PROBLEM TO WORK ON => Collect the lines of the entries where "Download" shows up.

(Data extracted from a collection)

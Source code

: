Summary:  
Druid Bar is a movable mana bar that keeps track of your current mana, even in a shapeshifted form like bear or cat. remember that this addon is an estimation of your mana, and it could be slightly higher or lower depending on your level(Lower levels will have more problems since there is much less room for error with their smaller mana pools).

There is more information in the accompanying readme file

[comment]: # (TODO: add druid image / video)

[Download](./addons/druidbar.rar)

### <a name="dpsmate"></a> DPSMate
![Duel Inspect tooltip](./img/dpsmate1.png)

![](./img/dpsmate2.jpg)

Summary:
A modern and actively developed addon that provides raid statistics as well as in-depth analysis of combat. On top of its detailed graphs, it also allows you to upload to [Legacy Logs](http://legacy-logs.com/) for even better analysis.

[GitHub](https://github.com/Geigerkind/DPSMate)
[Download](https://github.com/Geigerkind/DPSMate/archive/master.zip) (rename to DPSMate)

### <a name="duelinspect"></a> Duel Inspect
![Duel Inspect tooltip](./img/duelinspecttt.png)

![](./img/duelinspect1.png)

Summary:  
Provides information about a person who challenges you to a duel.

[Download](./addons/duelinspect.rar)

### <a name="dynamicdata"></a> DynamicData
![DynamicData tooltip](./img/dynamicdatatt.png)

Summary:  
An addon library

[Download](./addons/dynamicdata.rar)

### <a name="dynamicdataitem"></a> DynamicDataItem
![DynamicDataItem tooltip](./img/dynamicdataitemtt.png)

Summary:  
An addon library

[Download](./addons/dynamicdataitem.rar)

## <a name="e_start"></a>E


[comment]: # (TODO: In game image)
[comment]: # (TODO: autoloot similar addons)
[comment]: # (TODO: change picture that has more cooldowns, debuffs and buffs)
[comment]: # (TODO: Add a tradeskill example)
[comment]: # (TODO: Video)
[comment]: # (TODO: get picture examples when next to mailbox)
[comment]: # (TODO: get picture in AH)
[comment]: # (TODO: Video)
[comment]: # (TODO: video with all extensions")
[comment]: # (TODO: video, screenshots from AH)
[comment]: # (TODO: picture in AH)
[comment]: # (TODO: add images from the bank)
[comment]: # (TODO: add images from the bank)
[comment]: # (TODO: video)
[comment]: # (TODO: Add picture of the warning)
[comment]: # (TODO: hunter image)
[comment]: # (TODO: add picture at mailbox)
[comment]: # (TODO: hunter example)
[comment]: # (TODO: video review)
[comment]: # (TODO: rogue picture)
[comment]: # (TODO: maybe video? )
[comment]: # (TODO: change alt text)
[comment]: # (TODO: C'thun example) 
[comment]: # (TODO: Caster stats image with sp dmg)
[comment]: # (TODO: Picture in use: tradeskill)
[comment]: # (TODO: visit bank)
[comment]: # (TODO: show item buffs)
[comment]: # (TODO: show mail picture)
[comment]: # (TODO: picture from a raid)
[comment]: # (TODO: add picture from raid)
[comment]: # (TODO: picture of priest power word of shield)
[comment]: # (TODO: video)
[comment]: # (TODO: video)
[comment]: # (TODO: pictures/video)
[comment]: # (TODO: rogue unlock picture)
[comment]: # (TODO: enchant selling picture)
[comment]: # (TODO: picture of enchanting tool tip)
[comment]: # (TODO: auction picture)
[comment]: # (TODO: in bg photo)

RESPONSE =>
[Download](./addons/druidbar.rar)
[Download](https://github.com/Geigerkind/DPSMate/archive/master.zip) (rename to DPSMate)
[Download](./addons/duelinspect.rar)
[Download](./addons/dynamicdata.rar)
[Download](./addons/dynamicdataitem.rar)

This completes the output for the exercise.